A Franchise Revived: 'Halloween' Movie Review

Image courtesy of Universal Pictures

Review: Resurrecting beloved horror franchises is no easy task. We've seen plenty different attempts disappoint audiences everywhere, from 2009's Friday the 13th to 2010's A Nightmare on Elm Street. They felt hollow and artificial. Thankfully, on this particular occasion, there's much more positive sentiments to report. 

David Gordon Green's Halloween (coming to us from Blumhouse and Universal Pictures) is the inverse situation to its reboot/sequel peers. The film, which takes place 40 years after the original 1978 classic, presents to us a story that's a sequel, a fresh take, and a commentary on the franchise's place in pop culture all rolled together. From moment one you can tell this was written and made with love and appreciation for the 40-year-old work of John Carpenter. This is a film that's keenly aware of what Michael Myers should be. It feels extremely nostalgic for the unexplainable horrors of old, in the best way. This is back to basics. Unstoppable, unwavering basics. 

Every character in this film is affected by the lingering horrors of Michael Myers in their own way. From the overall direction to the performances, his presence is felt throughout the entire film, even when he's not on screen. And when it comes to Laurie Strode in particular, Jamie Lee Curtis is at her all time best. She leads the cast with a quiet fury, and such believable pain behind every line of dialogue. It feels like a tribute to not only the character's legacy, but every "final girl" in the horror/thriller genre. This is still a slasher (in both traditionally tense and shockingly gruesome ways), but it's also a war film. It's about settling a score, and all of that works super well. This film starts incredibly strong and ends in equal fashion, always knowing when to scare with restraint, and when to show the goods. 

The film isn't without its flaws, of course. For starters, it's way too funny for what it is. The issue is never that the jokes don't work (they're actually quite funny), more so that they feel very out of place. I found myself wondering why we had to stop for certain moments. Also, while the opening act and the third act are extremely strong as I said, the second act is very clunky and uneven. I found myself questioning some of the more meta choices and focus on secondary characters, but David Gordon Green always managed to pull me back in. When we did get the one SUPER meta moment later in the film, it deservedly sparked applause in the theater.

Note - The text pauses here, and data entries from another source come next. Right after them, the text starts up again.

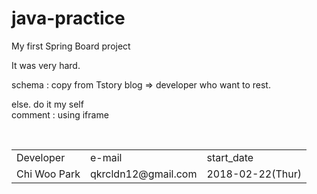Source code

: # java-practice

My first Spring Board project

It was very hard.

schema : copy from Tstory blog => developer who want to rest.

else. do it my self<br>
comment : using iframe

<html>
  <body>
    <table>
      <tr>
        <td>Developer</td><td>e-mail</td><td>start_date</td>
      </tr>
      <tr>
        <td>Chi Woo Park</td><td>qkrcldn12@gmail.com</td><td>2018-02-22(Thur)</td>
      </tr>      
    </table>
  </body>
</html>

I can see the final moments being divisive, but I feel that comes with the territory of sequel this far out from the original. 

Halloween is a film that's gotten better as I've thought about it. It deserves to stand with the original, easily beating out any of the now not-canon sequels in my opinion. It's made with such reverence for a different era in horror that it manages to overcome some of its more glaring modern sensibilities for an experience that feels very classic. The franchise, like its hero and villain, has been successfully revived.  I definitely predict that this will make its way into the seasonal rotation for many film fans.